[Stored data entries]
[Start of section]

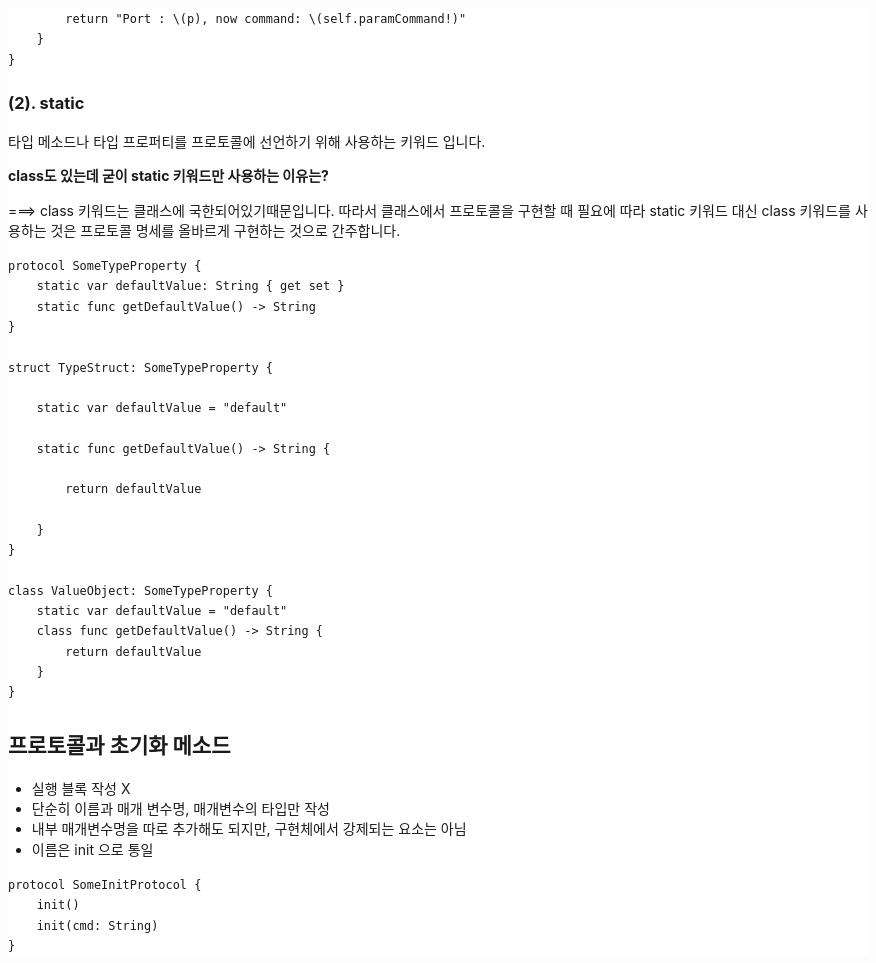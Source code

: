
 ```
        return "Port : \(p), now command: \(self.paramCommand!)"
    }
}
```

### **(2). static**

타입 메소드나 타입 프로퍼티를 프로토콜에 선언하기 위해 사용하는 키워드 입니다.

**class도 있는데 굳이 static 키워드만 사용하는 이유는?**

===> class 키워드는 클래스에 국한되어있기때문입니다. 따라서 클래스에서 프로토콜을 구현할 때 필요에 따라 static 키워드 대신 class 키워드를 사용하는 것은 프로토콜 명세를 올바르게 구현하는 것으로 간주합니다.

```
protocol SomeTypeProperty {
    static var defaultValue: String { get set }
    static func getDefaultValue() -> String
}

struct TypeStruct: SomeTypeProperty {

    static var defaultValue = "default"

    static func getDefaultValue() -> String {

        return defaultValue

    }
}

class ValueObject: SomeTypeProperty {
    static var defaultValue = "default"
    class func getDefaultValue() -> String {
        return defaultValue
    }
}
```

## **프로토콜과 초기화 메소드**

- 실행 블록 작성 X
- 단순히 이름과 매개 변수명, 매개변수의 타입만 작성
- 내부 매개변수명을 따로 추가해도 되지만, 구현체에서 강제되는 요소는 아님
- 이름은 init 으로 통일

```
protocol SomeInitProtocol {
    init()
    init(cmd: String)
}

```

[End of section]

Once the pictures are set aside, repeat the data above exactly as written.

Source code

:
 ```
        return "Port : \(p), now command: \(self.paramCommand!)"
    }
}
```

### **(2). static**

타입 메소드나 타입 프로퍼티를 프로토콜에 선언하기 위해 사용하는 키워드 입니다.

**class도 있는데 굳이 static 키워드만 사용하는 이유는?**

===> class 키워드는 클래스에 국한되어있기때문입니다. 따라서 클래스에서 프로토콜을 구현할 때 필요에 따라 static 키워드 대신 class 키워드를 사용하는 것은 프로토콜 명세를 올바르게 구현하는 것으로 간주합니다.

```
protocol SomeTypeProperty {
    static var defaultValue: String { get set }
    static func getDefaultValue() -> String
}

struct TypeStruct: SomeTypeProperty {

    static var defaultValue = "default"

    static func getDefaultValue() -> String {

        return defaultValue

    }
}

class ValueObject: SomeTypeProperty {
    static var defaultValue = "default"
    class func getDefaultValue() -> String {
        return defaultValue
    }
}
```

## **프로토콜과 초기화 메소드**

- 실행 블록 작성 X
- 단순히 이름과 매개 변수명, 매개변수의 타입만 작성
- 내부 매개변수명을 따로 추가해도 되지만, 구현체에서 강제되는 요소는 아님
- 이름은 init 으로 통일

```
protocol SomeInitProtocol {
    init()
    init(cmd: String)
}

```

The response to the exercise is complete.